Diffamazione. 95mila € danni dal “Fatto” a Tiziano Renzi

La condanna in Tribunale per diffamazione per tre articoli. Allarme del direttore Travaglio: così si mette a rischio la vita del giornale

Il giornalista Marco Travaglio, direttore de Il Fatto Quotodiano, la giornalista Gaia Scacciavillani e l’editore del quotidiano sono stati condannati per diffamazione a mezzo stampa dal tribunale civile di Firenze a pagare 95mila euro a titolo di danni a Tiziano Renzi (il padre dell’ex presidente del Consiglio, Matteo), e a pubblicare la sentenza sia sull’edizione cartacea sia su quella online del giornale.

Tiziano Renzi aveva chiesto 300mila euro di risarcimento per il contenuto di sei articoli pubblicati tra il 2015 e il 2016 relativi ai suoi affari e alle indagini a suo carico per bancarotta.
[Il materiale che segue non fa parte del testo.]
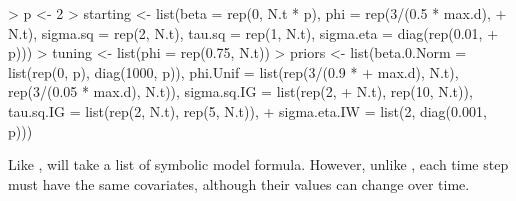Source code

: \documentclass{article}
\begin{document}
\begin{Schunk}
\begin{Sinput}
> p <- 2
> starting <- list(beta = rep(0, N.t * p), phi = rep(3/(0.5 * max.d), 
+     N.t), sigma.sq = rep(2, N.t), tau.sq = rep(1, N.t), sigma.eta = diag(rep(0.01, 
+     p)))
> tuning <- list(phi = rep(0.75, N.t))
> priors <- list(beta.0.Norm = list(rep(0, p), diag(1000, p)), phi.Unif = list(rep(3/(0.9 * 
+     max.d), N.t), rep(3/(0.05 * max.d), N.t)), sigma.sq.IG = list(rep(2, 
+     N.t), rep(10, N.t)), tau.sq.IG = list(rep(2, N.t), rep(5, N.t)), 
+     sigma.eta.IW = list(2, diag(0.001, p)))
\end{Sinput}
\end{Schunk}

Like \verb@spMvLM@, \verb@spDynLM@ will take a list of symbolic model formula. However, unlike \verb@spMvLM@, each time step must have the same covariates, although their values can change over time.
\end{document}

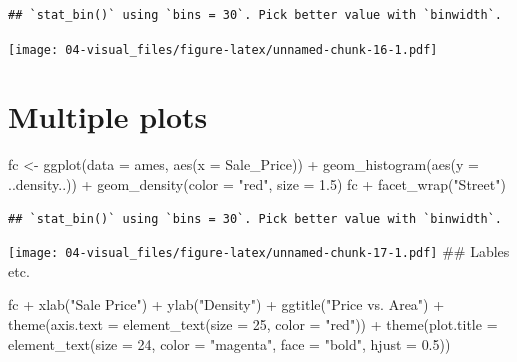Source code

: \documentclass[
]{book}
\newenvironment{Shaded}{\begin{snugshade}}{\end{snugshade}}
\newcommand{\AttributeTok}[1]{\textcolor[rgb]{0.77,0.63,0.00}{#1}}
\newcommand{\DecValTok}[1]{\textcolor[rgb]{0.00,0.00,0.81}{#1}}
\newcommand{\FloatTok}[1]{\textcolor[rgb]{0.00,0.00,0.81}{#1}}
\newcommand{\FunctionTok}[1]{\textcolor[rgb]{0.00,0.00,0.00}{#1}}
\newcommand{\NormalTok}[1]{#1}
\newcommand{\OtherTok}[1]{\textcolor[rgb]{0.56,0.35,0.01}{#1}}
\newcommand{\SpecialCharTok}[1]{\textcolor[rgb]{0.00,0.00,0.00}{#1}}
\newcommand{\StringTok}[1]{\textcolor[rgb]{0.31,0.60,0.02}{#1}}
\begin{document}
\begin{verbatim}
## `stat_bin()` using `bins = 30`. Pick better value with `binwidth`.
\end{verbatim}

\texttt{[image: 04-visual\_files/figure-latex/unnamed-chunk-16-1.pdf]}

\hypertarget{multiple-plots}{%
\section{Multiple plots}\label{multiple-plots}}

\begin{Shaded}
\begin{Highlighting}[]
\NormalTok{fc }\OtherTok{\textless{}{-}} \FunctionTok{ggplot}\NormalTok{(}\AttributeTok{data =}\NormalTok{ ames, }\FunctionTok{aes}\NormalTok{(}\AttributeTok{x =}\NormalTok{ Sale\_Price)) }\SpecialCharTok{+}
  \FunctionTok{geom\_histogram}\NormalTok{(}\FunctionTok{aes}\NormalTok{(}\AttributeTok{y =}\NormalTok{ ..density..)) }\SpecialCharTok{+}
  \FunctionTok{geom\_density}\NormalTok{(}\AttributeTok{color =} \StringTok{"red"}\NormalTok{,}
               \AttributeTok{size =} \FloatTok{1.5}\NormalTok{)}
\NormalTok{fc }\SpecialCharTok{+} \FunctionTok{facet\_wrap}\NormalTok{(}\StringTok{"Street"}\NormalTok{)}
\end{Highlighting}
\end{Shaded}

\begin{verbatim}
## `stat_bin()` using `bins = 30`. Pick better value with `binwidth`.
\end{verbatim}

\texttt{[image: 04-visual\_files/figure-latex/unnamed-chunk-17-1.pdf]}
\#\# Lables etc.

\begin{Shaded}
\begin{Highlighting}[]
\NormalTok{fc }\SpecialCharTok{+} 
  \FunctionTok{xlab}\NormalTok{(}\StringTok{"Sale Price"}\NormalTok{) }\SpecialCharTok{+} 
  \FunctionTok{ylab}\NormalTok{(}\StringTok{"Density"}\NormalTok{) }\SpecialCharTok{+} 
  \FunctionTok{ggtitle}\NormalTok{(}\StringTok{"Price vs. Area"}\NormalTok{) }\SpecialCharTok{+}
  \FunctionTok{theme}\NormalTok{(}\AttributeTok{axis.text =} \FunctionTok{element\_text}\NormalTok{(}\AttributeTok{size =} \DecValTok{25}\NormalTok{, }\AttributeTok{color =} \StringTok{"red"}\NormalTok{)) }\SpecialCharTok{+}
  \FunctionTok{theme}\NormalTok{(}\AttributeTok{plot.title =} \FunctionTok{element\_text}\NormalTok{(}\AttributeTok{size =} \DecValTok{24}\NormalTok{, }
                                     \AttributeTok{color =} \StringTok{"magenta"}\NormalTok{, }
                                     \AttributeTok{face =} \StringTok{"bold"}\NormalTok{,}
                                     \AttributeTok{hjust =} \FloatTok{0.5}\NormalTok{)) }
\end{Highlighting}
\end{Shaded}
\end{document}
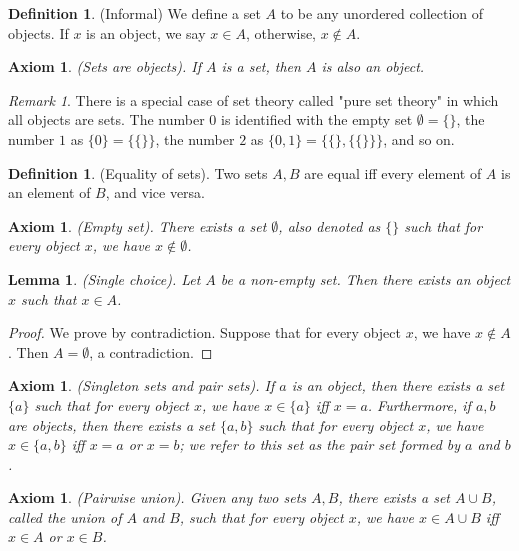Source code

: \documentclass[12pt]{article}
\newtheorem{lemma}[theorem]{Lemma}
\newtheorem{axiom}[theorem]{Axiom}
\theoremstyle{definition}
\newtheorem{definition}[theorem]{Definition}
\theoremstyle{remark}
\newtheorem*{remark}{Remark}
\begin{document}
\begin{definition}
    (Informal) We define a set $A$ to be any unordered collection of objects. If $x$ is an object, we say $x \in A$, otherwise, $x \not\in A$.
\end{definition}

\begin{axiom}
    (Sets are objects). If $A$ is a set, then $A$ is also an object.
\end{axiom}

\begin{remark}
    There is a special case of set theory called "pure set theory" in which all objects are sets. The number $0$ is identified with the empty set $\emptyset = \{\}$, the number $1$ as $\{0\} = \{\{\}\}$, the number $2$ as $\{0, 1\} = \{\{\}, \{\{\}\}\}$, and so on.
\end{remark}

\begin{definition}
    (Equality of sets). Two sets $A, B$ are equal iff every element of $A$ is an element of $B$, and vice versa.
\end{definition}

\begin{axiom}
    (Empty set). There exists a set $\emptyset$, also denoted as $\{\}$ such that for every object $x$, we have $x \not\in \emptyset$.
\end{axiom}

\begin{lemma}
    (Single choice). Let $A$ be a non-empty set. Then there exists an object $x$ such that $x \in A$.
\end{lemma}

\begin{proof}
    We prove by contradiction. Suppose that for every object $x$, we have $x \not\in A$. Then $A = \emptyset$, a contradiction.
\end{proof}

\begin{axiom}
    (Singleton sets and pair sets). If $a$ is an object, then there exists a set $\{a\}$ such that for every object $x$, we have $x \in \{a\}$ iff $x = a$. Furthermore, if $a, b$ are objects, then there exists a set $\{a, b\}$ such that for every object $x$, we have $x \in \{a, b\}$ iff $x = a$ or $x = b$; we refer to this set as the pair set formed by $a$ and $b$.
\end{axiom}

\begin{axiom}
    (Pairwise union). Given any two sets $A, B$, there exists a set $A \cup B$, called the union of $A$ and $B$, such that for every object $x$, we have $x \in A \cup B$ iff $x \in A$ or $x \in B$.
\end{axiom}
\end{document}
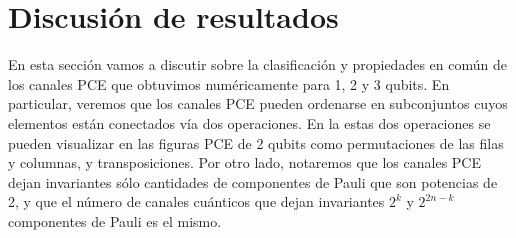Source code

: \section{Discusión de resultados}\label{sec:ch3_discussion} %
En esta sección vamos a discutir sobre la clasificación y propiedades 
en común de los canales PCE que obtuvimos numéricamente para 1, 2 y 3 qubits.
En particular, veremos que 
los canales PCE pueden ordenarse en subconjuntos cuyos elementos 
están conectados vía dos operaciones. En la  
estas dos operaciones se pueden visualizar en las figuras PCE de 2 qubits 
como permutaciones de las filas y columnas, y transposiciones. Por otro lado, 
notaremos que los canales PCE dejan invariantes
sólo cantidades de componentes de Pauli que son potencias de 2, y que 
el número de canales cuánticos que dejan invariantes $2^k$ y $2^{2n-k}$ 
componentes de Pauli es el mismo. 

%
%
L’accusa venne archiviata. Il giudice ha ritenuto diffamatori tre articoli per ciascuno dei quali il Fatto dovrà pagare un risarcimento di 30mila euro, più 5 mila euro di riparazione pecuniaria.

Travaglio è stato condannato per aver scritto due editoriali, il 24 dicembre 2015 e il 16 gennaio 2016: nel primo, intitolato “I Babboccioni”, raccontando l’indagine in corso a Genova sulla Chil Post, società di distribuzione di pubblicità e giornali, Travaglio aveva usato il termine “fa bancarotta”; nel secondo, “Hasta la lista”, Tiziano Renzi era stato accostato per “affarucci” a Valentino Mureddu, iscritto, secondo le cronache, alla P3.

Il giudice ha dichiarato diffamatorio anche il titolo di un articolo a firma di Gaia Scacciavillani, pubblicato sull’edizione online del quotidiano il 9 gennaio 2016. “Banca Etruria, papà Renzi e Rosi. La coop degli affari adesso è nel mirino dei pm”: così si intitolava il testo nel quale Scacciavillani  raccontava le indagini sulla coop Castelnuovese, che era stata appena perquisita e faceva capo all’ex presidente di Etruria Lorenzo Rosi, in affari con Luigi Dagostino, a sua volta in affari con papà Renzi, che non era indagato.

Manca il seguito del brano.